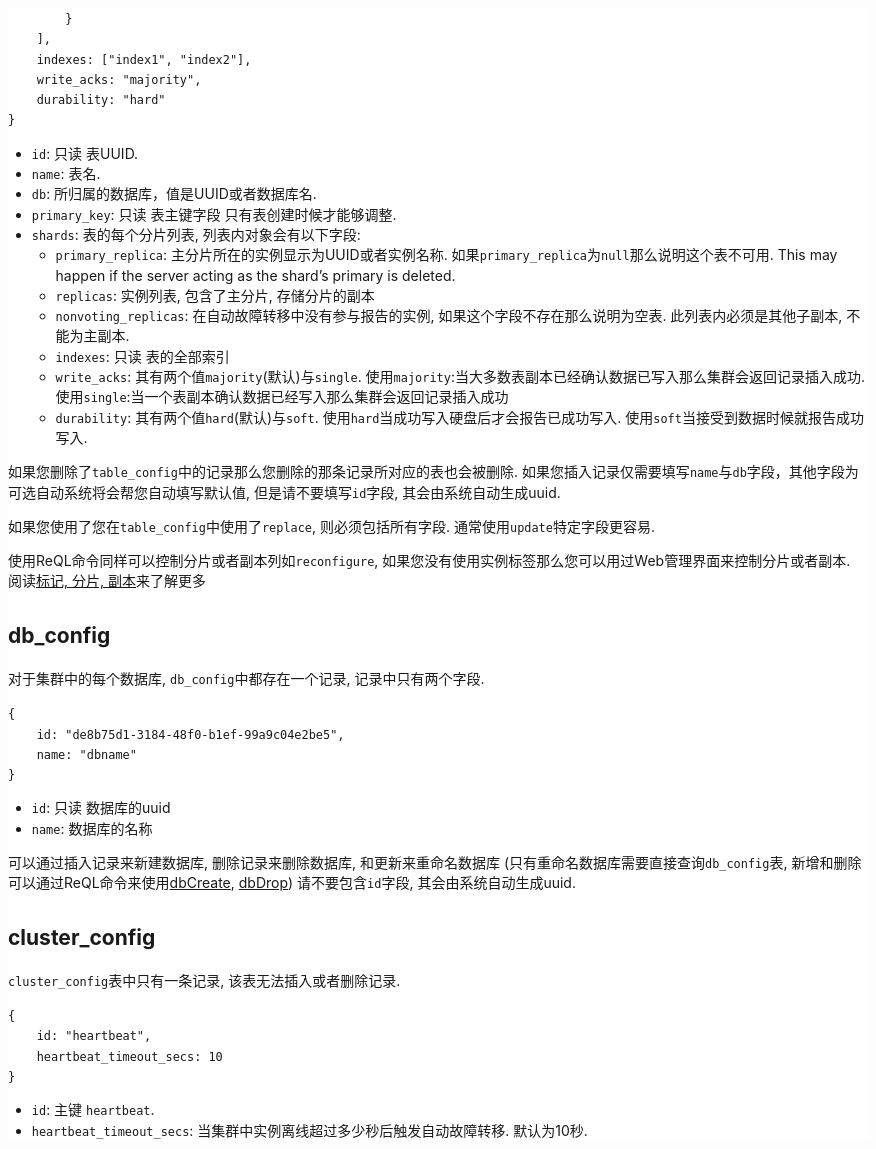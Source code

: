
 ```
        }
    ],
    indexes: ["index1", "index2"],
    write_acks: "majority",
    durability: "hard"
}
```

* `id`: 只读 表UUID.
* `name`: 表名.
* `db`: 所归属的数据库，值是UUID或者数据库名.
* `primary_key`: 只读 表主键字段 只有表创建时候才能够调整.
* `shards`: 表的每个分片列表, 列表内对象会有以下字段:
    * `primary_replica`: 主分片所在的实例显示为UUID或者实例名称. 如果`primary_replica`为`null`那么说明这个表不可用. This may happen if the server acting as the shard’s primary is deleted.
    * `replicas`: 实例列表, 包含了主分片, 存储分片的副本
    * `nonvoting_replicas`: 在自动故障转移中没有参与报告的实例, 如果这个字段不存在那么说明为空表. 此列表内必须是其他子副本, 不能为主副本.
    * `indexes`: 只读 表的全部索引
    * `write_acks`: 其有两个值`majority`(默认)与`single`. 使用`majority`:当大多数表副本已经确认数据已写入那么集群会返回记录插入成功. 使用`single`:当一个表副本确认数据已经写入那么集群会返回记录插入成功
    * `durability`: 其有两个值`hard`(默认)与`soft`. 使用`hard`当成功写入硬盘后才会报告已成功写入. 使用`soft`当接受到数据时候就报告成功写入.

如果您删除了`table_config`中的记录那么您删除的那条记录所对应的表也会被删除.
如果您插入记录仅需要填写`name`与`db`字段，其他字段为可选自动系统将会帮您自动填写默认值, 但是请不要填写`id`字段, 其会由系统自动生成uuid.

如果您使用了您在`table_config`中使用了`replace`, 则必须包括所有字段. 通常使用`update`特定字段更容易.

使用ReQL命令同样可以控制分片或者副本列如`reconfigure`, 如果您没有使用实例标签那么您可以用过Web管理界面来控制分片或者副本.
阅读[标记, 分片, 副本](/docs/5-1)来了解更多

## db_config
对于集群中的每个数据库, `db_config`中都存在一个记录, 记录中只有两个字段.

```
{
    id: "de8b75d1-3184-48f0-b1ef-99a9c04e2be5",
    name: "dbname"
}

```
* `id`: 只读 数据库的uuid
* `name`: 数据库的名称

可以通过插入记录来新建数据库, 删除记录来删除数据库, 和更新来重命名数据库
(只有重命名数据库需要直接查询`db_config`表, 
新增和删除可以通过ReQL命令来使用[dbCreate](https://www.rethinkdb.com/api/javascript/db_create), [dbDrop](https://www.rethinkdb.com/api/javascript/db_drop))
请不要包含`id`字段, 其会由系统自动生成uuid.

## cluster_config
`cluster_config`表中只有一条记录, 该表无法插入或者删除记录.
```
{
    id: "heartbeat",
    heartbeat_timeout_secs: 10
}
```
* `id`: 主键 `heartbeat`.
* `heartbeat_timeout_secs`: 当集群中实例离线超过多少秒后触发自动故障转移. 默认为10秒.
----
* _Description of the task_: Retype all entries exactly as they appear, dropping the images.

* _Task result_:
Source code

:
 ```
        }
    ],
    indexes: ["index1", "index2"],
    write_acks: "majority",
    durability: "hard"
}
```

* `id`: 只读 表UUID.
* `name`: 表名.
* `db`: 所归属的数据库，值是UUID或者数据库名.
* `primary_key`: 只读 表主键字段 只有表创建时候才能够调整.
* `shards`: 表的每个分片列表, 列表内对象会有以下字段:
    * `primary_replica`: 主分片所在的实例显示为UUID或者实例名称. 如果`primary_replica`为`null`那么说明这个表不可用. This may happen if the server acting as the shard’s primary is deleted.
    * `replicas`: 实例列表, 包含了主分片, 存储分片的副本
    * `nonvoting_replicas`: 在自动故障转移中没有参与报告的实例, 如果这个字段不存在那么说明为空表. 此列表内必须是其他子副本, 不能为主副本.
    * `indexes`: 只读 表的全部索引
    * `write_acks`: 其有两个值`majority`(默认)与`single`. 使用`majority`:当大多数表副本已经确认数据已写入那么集群会返回记录插入成功. 使用`single`:当一个表副本确认数据已经写入那么集群会返回记录插入成功
    * `durability`: 其有两个值`hard`(默认)与`soft`. 使用`hard`当成功写入硬盘后才会报告已成功写入. 使用`soft`当接受到数据时候就报告成功写入.

如果您删除了`table_config`中的记录那么您删除的那条记录所对应的表也会被删除.
如果您插入记录仅需要填写`name`与`db`字段，其他字段为可选自动系统将会帮您自动填写默认值, 但是请不要填写`id`字段, 其会由系统自动生成uuid.

如果您使用了您在`table_config`中使用了`replace`, 则必须包括所有字段. 通常使用`update`特定字段更容易.

使用ReQL命令同样可以控制分片或者副本列如`reconfigure`, 如果您没有使用实例标签那么您可以用过Web管理界面来控制分片或者副本.
阅读[标记, 分片, 副本](/docs/5-1)来了解更多

## db_config
对于集群中的每个数据库, `db_config`中都存在一个记录, 记录中只有两个字段.

```
{
    id: "de8b75d1-3184-48f0-b1ef-99a9c04e2be5",
    name: "dbname"
}

```
* `id`: 只读 数据库的uuid
* `name`: 数据库的名称

可以通过插入记录来新建数据库, 删除记录来删除数据库, 和更新来重命名数据库
(只有重命名数据库需要直接查询`db_config`表, 
新增和删除可以通过ReQL命令来使用[dbCreate](https://www.rethinkdb.com/api/javascript/db_create), [dbDrop](https://www.rethinkdb.com/api/javascript/db_drop))
请不要包含`id`字段, 其会由系统自动生成uuid.

## cluster_config
`cluster_config`表中只有一条记录, 该表无法插入或者删除记录.
```
{
    id: "heartbeat",
    heartbeat_timeout_secs: 10
}
```
* `id`: 主键 `heartbeat`.
* `heartbeat_timeout_secs`: 当集群中实例离线超过多少秒后触发自动故障转移. 默认为10秒.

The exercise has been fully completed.